Mr Martin made the challenge as he accused Mr Kenny of deliberately avoiding non-choreographed events due to a series of recent embarrassing blunders and said the only way for the Fine Gael leader to prove otherwise is to agree to the head-on debates over the national airwaves.
Mr Martin said in recent months Mr Kenny has attempted to reduce the opportunities available for politicians and journalists to discuss the issues central to the election in any detail.
Pointing to the publication of the Fennelly report — which saw the Taoiseach give a single interview to RTÉ News moments after the investigation into why ex-garda commissioner Martin Callinan retired before disappearing for a week — and alleged moves to limit space for Dáil debates, Mr Martin claimed there has been a deliberate attempt to lessen opportunities for any in-depth discussion in recent months.

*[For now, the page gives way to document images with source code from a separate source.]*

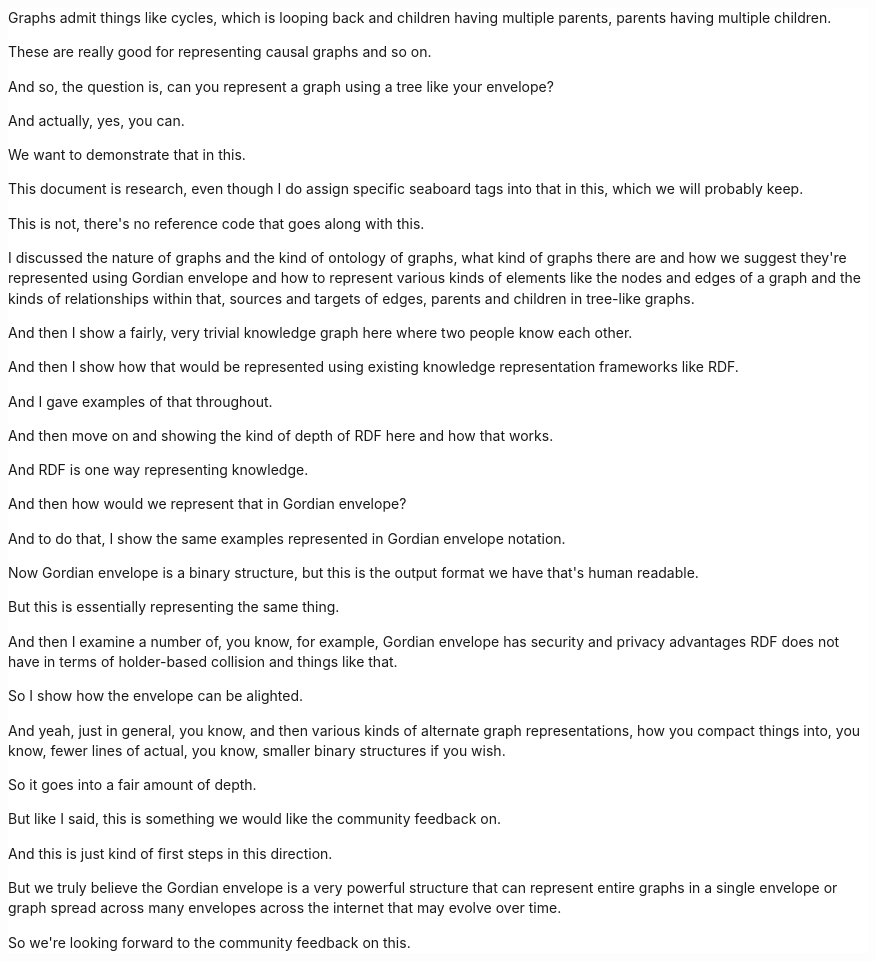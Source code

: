 Graphs admit things like cycles, which is looping back and children having multiple parents, parents having multiple children.

These are really good for representing causal graphs and so on.

And so, the question is, can you represent a graph using a tree like your envelope?

And actually, yes, you can.

We want to demonstrate that in this.

This document is research, even though I do assign specific seaboard tags into that in this, which we will probably keep.

This is not, there's no reference code that goes along with this.

I discussed the nature of graphs and the kind of ontology of graphs, what kind of graphs there are and how we suggest they're represented using Gordian envelope and how to represent various kinds of elements like the nodes and edges of a graph and the kinds of relationships within that, sources and targets of edges, parents and children in tree-like graphs.

And then I show a fairly, very trivial knowledge graph here where two people know each other.

And then I show how that would be represented using existing knowledge representation frameworks like RDF.

And I gave examples of that throughout.

And then move on and showing the kind of depth of RDF here and how that works.

And RDF is one way representing knowledge.

And then how would we represent that in Gordian envelope?

And to do that, I show the same examples represented in Gordian envelope notation.

Now Gordian envelope is a binary structure, but this is the output format we have that's human readable.

But this is essentially representing the same thing.

And then I examine a number of, you know, for example, Gordian envelope has security and privacy advantages RDF does not have in terms of holder-based collision and things like that.

So I show how the envelope can be alighted.

And yeah, just in general, you know, and then various kinds of alternate graph representations, how you compact things into, you know, fewer lines of actual, you know, smaller binary structures if you wish.

So it goes into a fair amount of depth.

But like I said, this is something we would like the community feedback on.

And this is just kind of first steps in this direction.

But we truly believe the Gordian envelope is a very powerful structure that can represent entire graphs in a single envelope or graph spread across many envelopes across the internet that may evolve over time.

So we're looking forward to the community feedback on this.
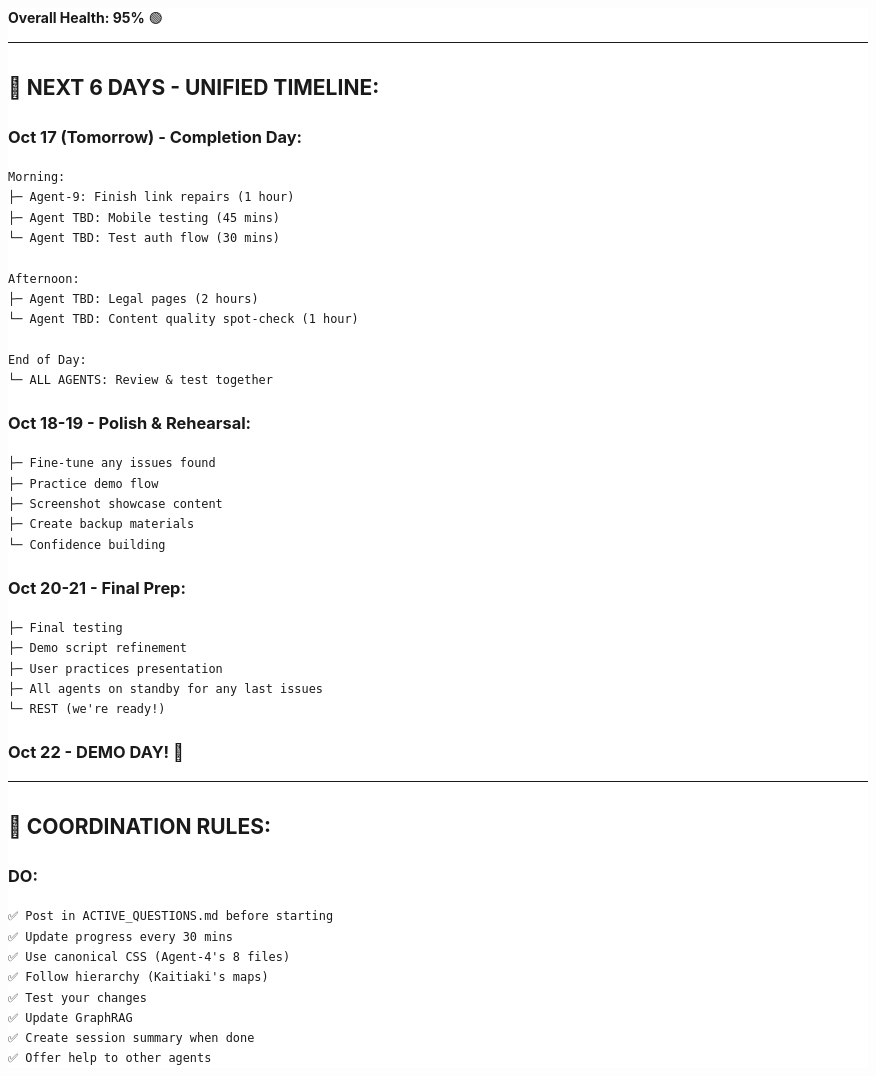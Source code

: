 **Overall Health: 95%** 🟢

---

## 🚀 **NEXT 6 DAYS - UNIFIED TIMELINE:**

### **Oct 17 (Tomorrow) - Completion Day:**
```
Morning:
├─ Agent-9: Finish link repairs (1 hour)
├─ Agent TBD: Mobile testing (45 mins)
└─ Agent TBD: Test auth flow (30 mins)

Afternoon:
├─ Agent TBD: Legal pages (2 hours)
└─ Agent TBD: Content quality spot-check (1 hour)

End of Day:
└─ ALL AGENTS: Review & test together
```

### **Oct 18-19 - Polish & Rehearsal:**
```
├─ Fine-tune any issues found
├─ Practice demo flow
├─ Screenshot showcase content
├─ Create backup materials
└─ Confidence building
```

### **Oct 20-21 - Final Prep:**
```
├─ Final testing
├─ Demo script refinement
├─ User practices presentation
├─ All agents on standby for any last issues
└─ REST (we're ready!)
```

### **Oct 22 - DEMO DAY!** 🎉

---

## 📢 **COORDINATION RULES:**

### **DO:**
```
✅ Post in ACTIVE_QUESTIONS.md before starting
✅ Update progress every 30 mins
✅ Use canonical CSS (Agent-4's 8 files)
✅ Follow hierarchy (Kaitiaki's maps)
✅ Test your changes
✅ Update GraphRAG
✅ Create session summary when done
✅ Offer help to other agents
```
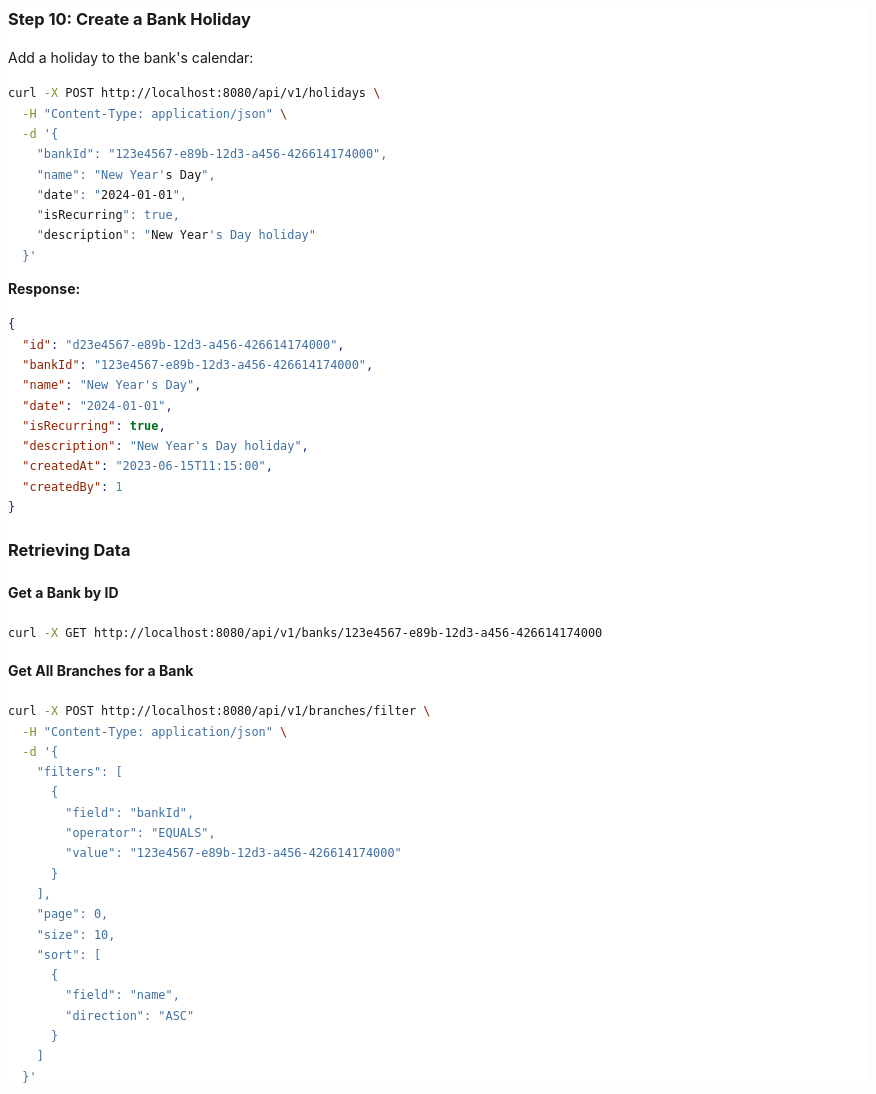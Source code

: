 ### Step 10: Create a Bank Holiday

Add a holiday to the bank's calendar:

```bash
curl -X POST http://localhost:8080/api/v1/holidays \
  -H "Content-Type: application/json" \
  -d '{
    "bankId": "123e4567-e89b-12d3-a456-426614174000",
    "name": "New Year's Day",
    "date": "2024-01-01",
    "isRecurring": true,
    "description": "New Year's Day holiday"
  }'
```

**Response:**
```json
{
  "id": "d23e4567-e89b-12d3-a456-426614174000",
  "bankId": "123e4567-e89b-12d3-a456-426614174000",
  "name": "New Year's Day",
  "date": "2024-01-01",
  "isRecurring": true,
  "description": "New Year's Day holiday",
  "createdAt": "2023-06-15T11:15:00",
  "createdBy": 1
}
```

### Retrieving Data

#### Get a Bank by ID

```bash
curl -X GET http://localhost:8080/api/v1/banks/123e4567-e89b-12d3-a456-426614174000
```

#### Get All Branches for a Bank

```bash
curl -X POST http://localhost:8080/api/v1/branches/filter \
  -H "Content-Type: application/json" \
  -d '{
    "filters": [
      {
        "field": "bankId",
        "operator": "EQUALS",
        "value": "123e4567-e89b-12d3-a456-426614174000"
      }
    ],
    "page": 0,
    "size": 10,
    "sort": [
      {
        "field": "name",
        "direction": "ASC"
      }
    ]
  }'
```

The Fianna Fáil leader said the alleged situation is hampering the 2011 general election “democratic revolution” ideal as it is preventing voters from staying fully informed of issues central to the economic recovery and election campaign.
And in a controversial move designed to pull the Taoiseach into the opposition firing line, he said the only way for Mr Kenny to brush the criticism aside is to submit to televised pre-election one-to-one debates with all of the opposition leaders to prove he is willing to debate.
“The Taoiseach is probably the closest modern-day equivalent to the Scarlet Pimpernel — they seek him here, they seek him there, but he’s not to be found unless he has a pre- organised, choreographed situation and even then there’s people shouting at you [journalists] saying that’s enough, two questions.
“If we cherish democracy, if we want to advance it, if we believe in democratic revolutions, I think the minimum we should be able to do is debate,” Mr Martin said.
“We encourage children and students to commentate and talk about issues. It’s hardly a good example if the political leaders aren’t able to do that and the whole strategy is to avoid.
“It’s not just Micheal Martin and Enda Kenny I’m talking about. I think Gerry Adams and Enda Kenny should have a debate. And I’m prepared to debate with others. The simple fact is he is running away from debate, and he continues to run away from debate. He doesn’t want to debate, he is the least accountable Taoiseach,” he said.
While Mr Kenny has previously agreed in principle to a live leaders debate on RTÉ in the run-up to the now imminent vote, this would involve a debate with a large number of opposition leaders — a situation that would reduce the opportunity for in-depth discussions.
In December, Fine Gael rejected suggestions Mr Kenny was being kept away from non-choreographed events after a series of blunders, including claims he was asked to consider putting soldiers on banks’ doors during the economic crisis.